Occasionally he passed their sleeping bodies and perceived that their souls were traveling elsewhere. But the souls themselves he could never see. He could not see ghosts or any kind of spirit for that matter. . . . But he knew they were there. They had to be.

And some old awareness came to him, that once as a mortal man, in the temple, he had drunk a strong potion given to him by the priests, and had traveled in the very same way, up out of his body, and into the firmament. The priests had called him back. He had not wanted to come. He was with those among the dead whom he loved. But he had known he must return. That was what was expected of him.

He'd been a human being then, all right. Yes, definitely. He could remember the way the sweat had felt on his naked chest when he lay in the dusty room and they brought the potion to him. Afraid. But then they all had to go through it.

Maybe it was better to be what he was now, and be able to fly about with body and soul together. But not knowing, not really remembering, not understanding how he could do such things or why he lived off the blood of humans-all this caused him intense pain.

In Paris, he went to "vampire" movies, puzzling over what seemed true and what was false. Familiar all this, though much of it was silly. The Vampire Lestat had taken his garments from these old black and white films. Most of the "creatures of the night" wore the same costume--the black cloak, the stiff white shirt, the fine black jacket with tails, the black pants.
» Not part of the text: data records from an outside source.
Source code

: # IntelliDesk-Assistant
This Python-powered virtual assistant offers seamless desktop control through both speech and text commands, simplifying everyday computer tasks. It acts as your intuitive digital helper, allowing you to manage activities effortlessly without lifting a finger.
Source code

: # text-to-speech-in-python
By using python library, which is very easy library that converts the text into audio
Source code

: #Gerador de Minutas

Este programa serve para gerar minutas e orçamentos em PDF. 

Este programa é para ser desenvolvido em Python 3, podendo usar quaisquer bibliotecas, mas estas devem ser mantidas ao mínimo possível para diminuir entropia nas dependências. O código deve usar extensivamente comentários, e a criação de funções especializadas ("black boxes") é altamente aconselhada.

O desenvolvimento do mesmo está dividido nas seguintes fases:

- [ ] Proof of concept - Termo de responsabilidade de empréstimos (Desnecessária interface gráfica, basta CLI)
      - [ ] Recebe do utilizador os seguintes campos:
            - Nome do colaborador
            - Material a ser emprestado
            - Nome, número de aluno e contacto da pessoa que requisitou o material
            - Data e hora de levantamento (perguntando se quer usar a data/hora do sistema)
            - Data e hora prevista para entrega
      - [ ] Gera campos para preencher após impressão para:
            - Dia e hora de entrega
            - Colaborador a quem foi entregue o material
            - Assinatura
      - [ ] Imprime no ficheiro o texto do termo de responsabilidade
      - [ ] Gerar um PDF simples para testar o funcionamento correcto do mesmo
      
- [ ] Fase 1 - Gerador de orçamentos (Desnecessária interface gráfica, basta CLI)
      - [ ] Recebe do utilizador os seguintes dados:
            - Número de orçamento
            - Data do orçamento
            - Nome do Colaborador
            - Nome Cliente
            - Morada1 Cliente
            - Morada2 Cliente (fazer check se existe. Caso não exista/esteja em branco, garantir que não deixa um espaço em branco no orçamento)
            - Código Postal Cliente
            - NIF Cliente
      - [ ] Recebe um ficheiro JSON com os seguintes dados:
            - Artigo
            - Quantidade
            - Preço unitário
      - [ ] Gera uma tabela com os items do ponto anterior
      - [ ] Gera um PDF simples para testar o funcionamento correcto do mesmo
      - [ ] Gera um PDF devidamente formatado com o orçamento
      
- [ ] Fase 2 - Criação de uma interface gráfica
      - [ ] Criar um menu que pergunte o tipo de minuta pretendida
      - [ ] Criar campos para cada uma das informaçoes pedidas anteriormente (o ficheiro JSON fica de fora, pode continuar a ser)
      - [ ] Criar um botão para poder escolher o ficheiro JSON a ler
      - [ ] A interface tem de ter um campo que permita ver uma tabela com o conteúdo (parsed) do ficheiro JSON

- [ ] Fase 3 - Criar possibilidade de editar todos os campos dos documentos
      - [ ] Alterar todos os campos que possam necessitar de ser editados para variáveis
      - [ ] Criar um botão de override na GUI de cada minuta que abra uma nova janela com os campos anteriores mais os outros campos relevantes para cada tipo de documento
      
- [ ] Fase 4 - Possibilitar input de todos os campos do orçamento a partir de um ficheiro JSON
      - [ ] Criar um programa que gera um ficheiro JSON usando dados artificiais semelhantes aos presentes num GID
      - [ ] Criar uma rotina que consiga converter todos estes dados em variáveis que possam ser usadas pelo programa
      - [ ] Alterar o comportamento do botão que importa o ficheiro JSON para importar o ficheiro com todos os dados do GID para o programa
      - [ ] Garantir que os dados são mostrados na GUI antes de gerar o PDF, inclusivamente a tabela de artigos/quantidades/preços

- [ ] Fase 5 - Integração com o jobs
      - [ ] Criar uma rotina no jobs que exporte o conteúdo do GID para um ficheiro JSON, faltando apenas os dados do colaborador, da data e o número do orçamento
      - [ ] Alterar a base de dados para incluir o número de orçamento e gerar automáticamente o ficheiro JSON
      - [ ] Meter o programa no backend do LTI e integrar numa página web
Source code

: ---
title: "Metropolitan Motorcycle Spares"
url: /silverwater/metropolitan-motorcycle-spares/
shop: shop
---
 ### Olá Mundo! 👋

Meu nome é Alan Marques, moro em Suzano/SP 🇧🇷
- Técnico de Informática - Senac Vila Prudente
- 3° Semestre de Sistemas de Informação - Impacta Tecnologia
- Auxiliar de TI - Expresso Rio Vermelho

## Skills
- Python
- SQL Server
Nonsense of course, yet it comforted him. After all, these were blood drinkers, beings who spoke gently, liked poetry, and yet killed mortals all the time.

He bought the vampire comics and cut out certain pictures of beautiful gentlemen blood drinkers like the Vampire Lestat. Maybe he himself should try this lovely costume; again, it would be a comfort. It would make him feel that he was part of something, even if the something didn't really exist.

In London, past midnight in a darkened store, he found his vampire clothes. Coat and pants, and shining patent leather shoes; a shirt as stiff as new papyrus with a white silk tie. And oh, the black velvet cloak, magnificent, with its lining of white satin; it hung down to the very floor.

He did graceful turns before the mirrors. How the Vampire Lestat would have envied him, and to think, he, Khayman, was no human pretending; he was real. He brushed out his thick black hair for the first time. He found perfumes and unguents in glass cases and anointed himself properly for a grand evening. He found rings and cuff links of gold.